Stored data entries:
+++++
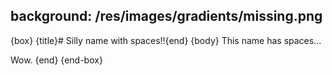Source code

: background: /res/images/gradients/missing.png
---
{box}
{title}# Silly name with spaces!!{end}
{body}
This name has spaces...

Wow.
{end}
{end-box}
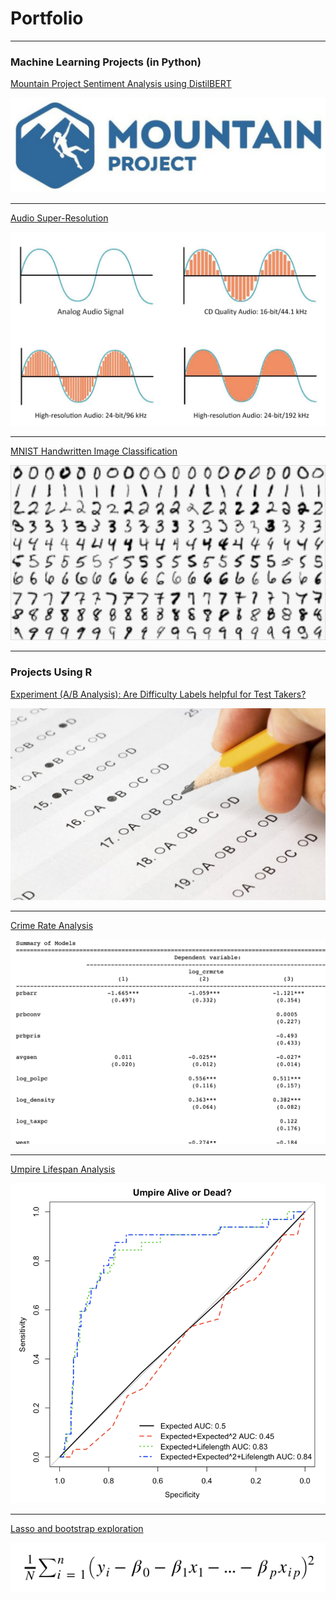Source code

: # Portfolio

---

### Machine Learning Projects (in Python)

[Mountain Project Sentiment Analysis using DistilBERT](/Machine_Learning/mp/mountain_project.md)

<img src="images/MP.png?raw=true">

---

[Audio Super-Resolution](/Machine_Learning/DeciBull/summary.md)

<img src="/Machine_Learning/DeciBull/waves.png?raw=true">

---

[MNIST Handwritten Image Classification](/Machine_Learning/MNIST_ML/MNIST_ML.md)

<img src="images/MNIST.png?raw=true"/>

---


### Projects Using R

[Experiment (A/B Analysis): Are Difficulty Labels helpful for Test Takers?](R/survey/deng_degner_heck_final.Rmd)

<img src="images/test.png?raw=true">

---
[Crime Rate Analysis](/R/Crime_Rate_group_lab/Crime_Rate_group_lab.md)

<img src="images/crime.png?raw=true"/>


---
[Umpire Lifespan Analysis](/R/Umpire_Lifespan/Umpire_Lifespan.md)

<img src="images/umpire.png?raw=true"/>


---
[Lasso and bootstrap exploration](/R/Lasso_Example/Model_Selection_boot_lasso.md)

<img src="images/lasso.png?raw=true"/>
+++++
## Exercise prompt:
A word-for-word transcription of the entries above, free of images, is what is wanted.

## Your response:
Source code

: background: /res/images/gradients/missing.png
---
{box}
{title}# Silly name with spaces!!{end}
{body}
This name has spaces...

Wow.
{end}
{end-box}
Source code

: # Portfolio

---

### Machine Learning Projects (in Python)

[Mountain Project Sentiment Analysis using DistilBERT](/Machine_Learning/mp/mountain_project.md)

<img src="images/MP.png?raw=true">

---

[Audio Super-Resolution](/Machine_Learning/DeciBull/summary.md)

<img src="/Machine_Learning/DeciBull/waves.png?raw=true">

---

[MNIST Handwritten Image Classification](/Machine_Learning/MNIST_ML/MNIST_ML.md)

<img src="images/MNIST.png?raw=true"/>

---


### Projects Using R

[Experiment (A/B Analysis): Are Difficulty Labels helpful for Test Takers?](R/survey/deng_degner_heck_final.Rmd)

<img src="images/test.png?raw=true">

---
[Crime Rate Analysis](/R/Crime_Rate_group_lab/Crime_Rate_group_lab.md)

<img src="images/crime.png?raw=true"/>


---
[Umpire Lifespan Analysis](/R/Umpire_Lifespan/Umpire_Lifespan.md)

<img src="images/umpire.png?raw=true"/>


---
[Lasso and bootstrap exploration](/R/Lasso_Example/Model_Selection_boot_lasso.md)

<img src="images/lasso.png?raw=true"/>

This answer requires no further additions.